Facebook wants to change this by becoming a kind of digital calling card, what Cox calls an "identity medium" for transactions between the individuals and businesses inhabiting the Web. An early step was the creation of Facebook Connect, a program that lets users log into their profile and interact with Facebook friends on various sites across the Web. In a little more than a year since it was established, almost 60 million, or one-sixth of Facebook's 350 million subscribers, have used Facebook Connect to expand their personal profiles beyond the walls of Facebook.com.
Facebook just curbed privacy options
To help Facebook establish ID standards that are even more universally accepted, the social network in August hired engineer David Recordon, co-founder of OpenID, a nonprofit foundation that maintains a set of open standards for Web identity. "Standards are the plumbing layer of the Internet," says Recordon, 23. "In order for them to be successful they have to be freely shared." OpenID was created in 2005 as a way to let people use a single name and password when they leave comments on multiple blogs, and it's currently offered by major Web sites, including Google (GOOG), AOL, NewsCorp.'s (NWS) MySpace, and even Facebook. Yet it's still not widely used, in part because of Facebook's easier-to-use system. "The open community has not met the challenge to provide a better alternative to Facebook Connect," says Chris Messina, an OpenID board member.
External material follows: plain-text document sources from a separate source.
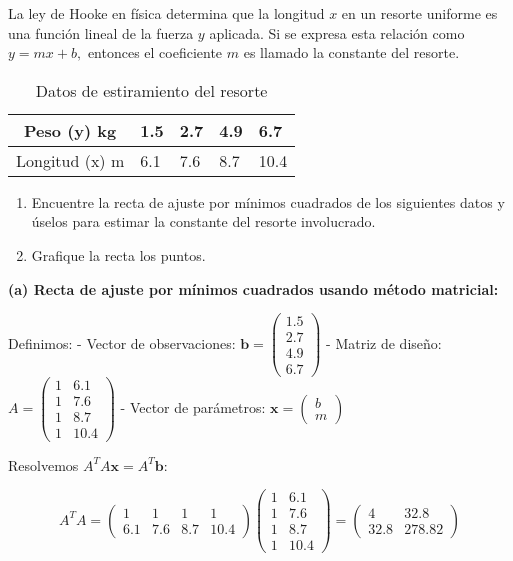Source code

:\begin{prob}
La ley de Hooke en física determina que la longitud $x$ en un resorte uniforme es una función lineal de la fuerza $y$ aplicada. Si se expresa esta relación como $y=mx+b,$ entonces el coeficiente $m$ es llamado la constante del resorte. 

\begin{table}[H]
\centering
\begin{tabular}{|c|l|l|l|l|}
\hline
Peso (y) kg  & 1.5   & 2.7   & 4.9  & 6.7    \\ \hline
Longitud (x) m & 6.1 & 7.6 & 8.7 & 10.4 \\ \hline
\end{tabular}
\caption{Datos de estiramiento del resorte}
\end{table}  

\begin{enumerate}[$(a)$]
\item Encuentre la recta de ajuste por mínimos cuadrados de los siguientes datos y úselos para estimar la constante del resorte involucrado.
\item Grafique la recta los puntos.
\end{enumerate}

\begin{myproof}
\textbf{(a) Recta de ajuste por mínimos cuadrados usando método matricial:}

Definimos:
- Vector de observaciones: \(\mathbf{b} = \begin{pmatrix} 1.5 \\ 2.7 \\ 4.9 \\ 6.7 \end{pmatrix}\)
- Matriz de diseño: \(A = \begin{pmatrix} 1 & 6.1 \\ 1 & 7.6 \\ 1 & 8.7 \\ 1 & 10.4 \end{pmatrix}\)
- Vector de parámetros: \(\mathbf{x} = \begin{pmatrix} b \\ m \end{pmatrix}\)

Resolvemos \(A^TA\mathbf{x} = A^T\mathbf{b}\):

\[
A^TA = \begin{pmatrix}
1 & 1 & 1 & 1 \\
6.1 & 7.6 & 8.7 & 10.4
\end{pmatrix}
\begin{pmatrix}
1 & 6.1 \\
1 & 7.6 \\
1 & 8.7 \\
1 & 10.4
\end{pmatrix} = \begin{pmatrix}
4 & 32.8 \\
32.8 & 278.82
\end{pmatrix}
\]


\end{myproof}
\end{prob}
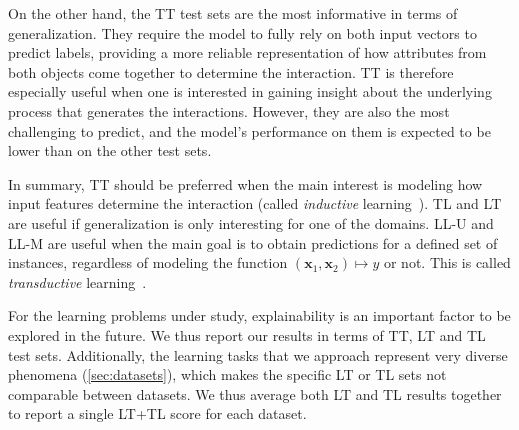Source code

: On the other hand, the TT test sets are the most informative in terms of generalization. They require the model to fully rely on both input vectors to predict labels, providing a more reliable representation of how attributes from both objects come together to determine the interaction.
TT is therefore especially useful when one is interested in gaining insight about the underlying process that generates the interactions. However, they are also the most challenging to predict, and the model's performance on them is expected to be lower than on the other test sets.

In summary, TT should be preferred when the main interest is modeling how input features determine the interaction (called \emph{inductive} learning~\cite{chapelle2006semisupervised}). TL and LT are useful if generalization is only interesting for one of the domains. LL-U and LL-M are useful when the main goal is to obtain predictions for a defined set of instances, regardless of modeling the function $(\mathbf{x}_1, \mathbf{x}_2) \mapsto y$ or not. This is called \emph{transductive} learning~\cite{chapelle2006semisupervised}.



For the learning problems under study, explainability is an important factor to be explored in the future. We thus report our results in terms of TT, LT and TL test sets. Additionally, the learning tasks that we approach represent very diverse phenomena (\autoref{sec:datasets}), which makes the specific LT or TL sets not comparable between datasets. We thus average both LT and TL results together to report a single LT+TL score for each dataset.




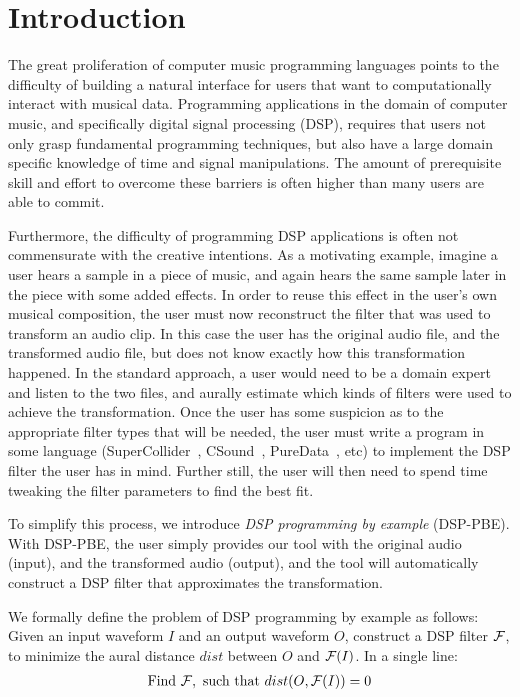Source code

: \section{Introduction}

The great proliferation of computer music programming languages points to the difficulty of building a natural interface for users that want to computationally interact with musical data.
Programming applications in the domain of computer music, and specifically digital signal processing (DSP), requires that users not only grasp fundamental programming techniques, but also have a large domain specific knowledge of time and signal manipulations.
The amount of prerequisite skill and effort to overcome these barriers is often higher than many users are able to commit.

Furthermore, the difficulty of programming DSP applications is often not commensurate with the creative intentions. 
As a motivating example, imagine a user hears a sample in a piece of music, and again hears the same sample later in the piece with some added effects.
In order to reuse this effect in the user's own musical composition, the user must now reconstruct the filter that was used to transform an audio clip. 
In this case the user has the original audio file, and the transformed audio file, but does not know exactly how this transformation happened.
In the standard approach, a user would need to be a domain expert and listen to the two files, and aurally estimate which kinds of filters were used to achieve the transformation. 
Once the user has some suspicion as to the appropriate filter types that will be needed, the user must write a program in some language (SuperCollider~\cite{supercollider}, CSound~\cite{csound}, PureData~\cite{puredata}, etc) to implement the DSP filter the user has in mind. 
Further still, the user will then need to spend time tweaking the filter parameters to find the best fit. 


To simplify this process, we introduce \textit{DSP programming by example} (DSP-PBE). 
With DSP-PBE, the user simply provides our tool with the original audio (input), and the transformed audio (output), and the tool will automatically construct a DSP filter that approximates the transformation.

We formally define the problem of DSP programming by example as follows:
Given an input waveform $I$ and an output waveform $O$, construct a DSP filter $\mathcal{F}$, to minimize the aural distance $dist$ between $O$ and $\mathcal{F}(I)$.
In a single line:
%
\begin{align*}
\text{Find } \mathcal{F}, \text{ such that } dist(O,\mathcal{F}(I))=0
\end{align*}


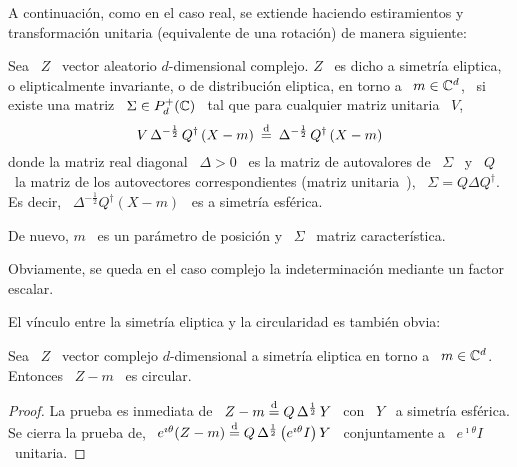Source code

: A continuaci\'on,  como en  el caso real,  se extiende haciendo  estiramientos y
transformaci\'on unitaria (equivalente de una rotaci\'on) de manera siguiente:
%
\begin{definicion}
  Sea  \ $Z$  \ vector  aleatorio $d$-dimensional  complejo.  $Z$  \ es  dicho a
  simetr\'ia  eliptica,   o  elipticalmente  invariante,   o  de  distribuci\'on
  eliptica, en torno a \ $m \in  \mathbb{C}^d$, \ si existe una matriz \ $\Sigma \in
  P_d^+(\mathbb{C})$ \ tal que para cualquier matriz unitaria \ $V$,
  \[
  V  \,   \Delta^{-\frac12}  \,  Q^\dag  \left(   X  -  m  \right)   \:  \stackrel{\mathrm{d}}{=}  \:
  \Delta^{-\frac12} \, Q^\dag \left( X - m \right)
  \]
  donde la matriz real diagonal \ $\Delta  > 0$ \ es la matriz de autovalores de
  \ $\Sigma$ \ y \ $Q$  \ la matriz de los autovectores correspondientes (matriz
  unitaria~\cite{Bha97,  Bha07, HorJoh13}),  \ $\Sigma  = Q  \Delta  Q^\dag$. Es
  decir, \  $\Delta^{-\frac12} Q^\dag \left(  X - m  \right)$ \ es  a simetr\'ia
  esf\'erica.

  De  nuevo, $m$  \  es  un par\'ametro  de  posici\'on y  \  $\Sigma$ \  matriz
  caracter\'istica.
\end{definicion}
%
Obviamente, se queda en el caso complejo la indeterminaci\'on mediante un factor
escalar.

El v\'inculo entre la simetr\'ia eliptica y la circularidad es tambi\'en obvia:
%
\begin{lema}
  Sea \ $Z$ \ vector complejo  $d$-dimensional a simetr\'ia eliptica en torno a
  \ $m \in \mathbb{C}^d$. Entonces \ $Z-m$ \ es circular.
\end{lema}
%
\begin{proof}
  La prueba es  inmediata de \ $Z-m \stackrel{\mathrm{d}}{=}  Q \, \Delta^{\frac12} \, Y$  \ con \
  $Y$ \  a simetr\'ia  esf\'erica. Se  cierra la prueba  de, \  $e^{\imath \theta}
  (Z-m) \stackrel{\mathrm{d}}{=} Q \, \Delta^{\frac12} \,  \big( e^{\imath \theta} I \big) \, Y$ \
  conjuntamente a \ $e^{\imath \theta} I$ \ unitaria.
\end{proof}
In trying to help users build online identities, Facebook is often faulted for what critics say are attempts to make a buck by undermining privacy. Beginning on Dec. 9, Facebook made a series of privacy-setting changes that include revoking users' ability to hide their name, gender, profile picture, and city of residence from anyone who views their profile. It also gave Facebook Connect partners access to that same information. "The changes will actually reduce the amount of control that users have over some of their personal data," wrote Electronic Frontier Foundation attorney Kevin Bankston in a blog post.